Welcome translation of an important source on the history of Islam in India

Empowering Weak & Oppressed

Yoginder Sikand

Rabi' al-Thani 25, 1429 2008-05-01

Book Review

by Yoginder Sikand (Book Review, Crescent International Vol. 37, No. 3, Rabi' al-Thani, 1429)

Tuhfat al-Mujahidin: A Historical Epic of the Sixteenth Century by Shaykh Zainuddin Makhdum; (translated and annotated by S Muhammad Husayn Nainar). Pub: Islamic Book Trust, Kuala Lumpur, 2006. Pp: 139. Pbk: US$14.00

Tuhfat al-Mujahidin (“Tribute to the Strugglers”) is one of the earliest extant historical treatises about the southern Indian state of Kerala. Its author, the sixteenth-century ShaikhZainuddin Makhdum, hailed from the renowned Makhdum family of the town of Ponnani in Malabar, northern Kerala. This family traced its descent to migrants from Yemen, who played a leading role in the spread of Islam in southern India. Following in the footsteps of many of his forefathers, Shaikh Zainuddin rose to become a leading Islamic scholar. He spent ten years studying in Makkah, where he also joined the Qadiriyya order. On his return to his native Malabar, he spent almost four decades teaching at the central mosque in Ponnani, then a major centre for Islamic studies in southern India. He also served as the envoy of the Zamorins, the Hindu rulers of Calicut, to Egypt and Turkey.

The Tuhfat is one of several works by Shaikh Zainuddin, and is the best known of them. A chronicle of the stiff resistance put up by the Muslims of Malabar against the Portuguese colonialists from 1498, when Vasco Da Gama arrived in Calicut, to 1583, it describes in considerable detail events, many of which the author had himself witnessed and lived through. It was intended, as Shaikh Zainuddin says, as a means to exhort the Malabar Muslims to launch a struggle or jihad against the Portuguese invaders. The book thus extols the virtues of jihad against oppressors, and, at the same time, also provides fascinating details about the history of Islam in Malabar, the relations between Muslims and Hindus in the region, and the customs and practices of both.

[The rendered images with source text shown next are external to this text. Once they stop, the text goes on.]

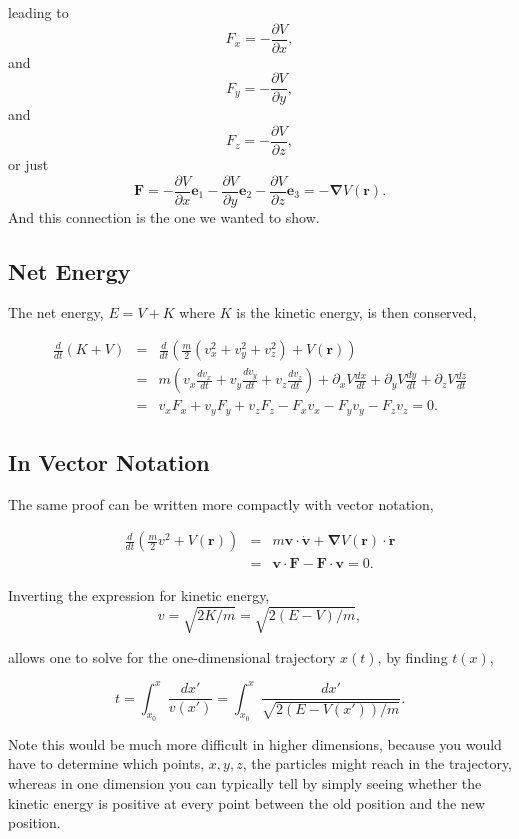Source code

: \documentclass[%
oneside,                 %
final,                   %
10pt]{article}
\begin{document}
leading to
\[
F_x=-\frac{\partial V}{\partial x},
\]
and
\[
F_y=-\frac{\partial V}{\partial y},
\]
and
\[
F_z=-\frac{\partial V}{\partial z},
\]
or just
\[
\bm{F}=-\frac{\partial V}{\partial x}\bm{e}_1-\frac{\partial V}{\partial y}\bm{e}_2-\frac{\partial V}{\partial z}\bm{e}_3=-\bm{\nabla}V(\bm{r}).
\]
And this connection is the one we wanted to show.

\subsection{Net Energy}

The net energy, $E=V+K$ where $K$ is the kinetic energy, is then conserved,

\begin{eqnarray}
\frac{d}{dt}(K+V)&=&\frac{d}{dt}\left(\frac{m}{2}(v_x^2+v_y^2+v_z^2)+V(\bm{r})\right)\\
\nonumber
&=&m\left(v_x\frac{dv_x}{dt}+v_y\frac{dv_y}{dt}+v_z\frac{dv_z}{dt}\right)
+\partial_xV\frac{dx}{dt}+\partial_yV\frac{dy}{dt}+\partial_zV\frac{dz}{dt}\\
\nonumber
&=&v_xF_x+v_yF_y+v_zF_z-F_xv_x-F_yv_y-F_zv_z=0.
\end{eqnarray}

\subsection{In Vector Notation}

The same proof can be written more compactly with vector notation,

\begin{eqnarray}
\frac{d}{dt}\left(\frac{m}{2}v^2+V(\bm{r})\right)
&=&m\bm{v}\cdot\dot{\bm{v}}+\bm{\nabla} V(\bm{r})\cdot\dot{\bm{r}}\\
\nonumber
&=&\bm{v}\cdot\bm{F}-\bm{F}\cdot\bm{v}=0.
\end{eqnarray}

Inverting the expression for kinetic energy,
\begin{equation}
v=\sqrt{2K/m}=\sqrt{2(E-V)/m},
\end{equation}

allows one to solve for the one-dimensional trajectory $x(t)$, by finding $t(x)$,

\begin{equation}
t=\int_{x_0}^x \frac{dx'}{v(x')}=\int_{x_0}^x\frac{dx'}{\sqrt{2(E-V(x'))/m}}.
\end{equation}

Note this would be much more difficult in higher dimensions, because
you would have to determine which points, $x,y,z$, the particles might
reach in the trajectory, whereas in one dimension you can typically
tell by simply seeing whether the kinetic energy is positive at every
point between the old position and the new position.
\end{document}
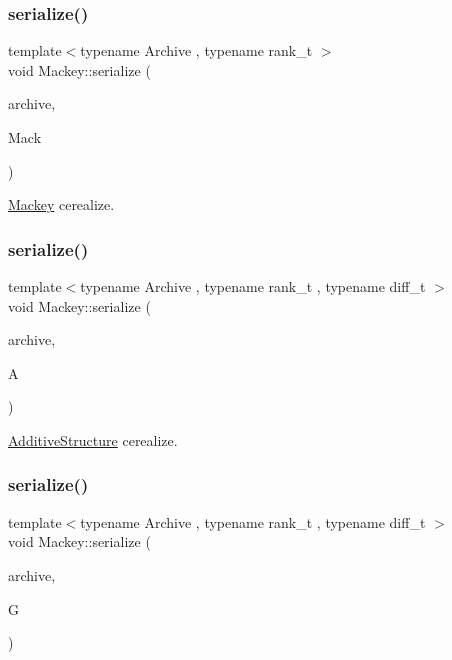 \subsubsection{\texorpdfstring{serialize()}{serialize()}\hspace{0.1cm}{\footnotesize\ttfamily [2/5]}}
{\footnotesize\ttfamily template$<$typename Archive , typename rank\+\_\+t $>$ \\
void Mackey\+::serialize (\begin{DoxyParamCaption}\item[{Archive \&}]{archive,  }\item[{\hyperlink{classMackey_1_1MackeyFunctor}{Mackey\+Functor}$<$ rank\+\_\+t $>$ \&}]{Mack }\end{DoxyParamCaption})}



\hyperlink{namespaceMackey}{Mackey} cerealize. 

\mbox{\label{namespaceMackey_a73c4c78b9c9858acc875da9516535d4b}} 
\subsubsection{\texorpdfstring{serialize()}{serialize()}\hspace{0.1cm}{\footnotesize\ttfamily [3/5]}}
{\footnotesize\ttfamily template$<$typename Archive , typename rank\+\_\+t , typename diff\+\_\+t $>$ \\
void Mackey\+::serialize (\begin{DoxyParamCaption}\item[{Archive \&}]{archive,  }\item[{\hyperlink{classMackey_1_1AdditiveStructure}{Additive\+Structure}$<$ rank\+\_\+t, diff\+\_\+t $>$ \&}]{A }\end{DoxyParamCaption})}



\hyperlink{classMackey_1_1AdditiveStructure}{Additive\+Structure} cerealize. 

\mbox{\label{namespaceMackey_ae6ccf7fecc4fc52a3c7b31876106ae2c}} 
\subsubsection{\texorpdfstring{serialize()}{serialize()}\hspace{0.1cm}{\footnotesize\ttfamily [4/5]}}
{\footnotesize\ttfamily template$<$typename Archive , typename rank\+\_\+t , typename diff\+\_\+t $>$ \\
void Mackey\+::serialize (\begin{DoxyParamCaption}\item[{Archive \&}]{archive,  }\item[{\hyperlink{classMackey_1_1Green}{Green}$<$ rank\+\_\+t, diff\+\_\+t $>$ \&}]{G }\end{DoxyParamCaption})}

Islam's first contact with India is said to have taken place in Malabar, and Shaikh Zainuddin offers a popularly-held account of this. He writes of how the Hindu ruler of Malabar, impressed with a group of Muslim pilgrims on their way to Ceylon, converted to Islam and accompanied them back to Arabia. There, shortly before he died, he instructed them to return to Malabar. They did as they were told, and the king's governors welcomed them, allowing them to settle along the coast and establish mosques. Gradually, he writes, the Muslim community began expanding through the missionary efforts of Sufis and traders.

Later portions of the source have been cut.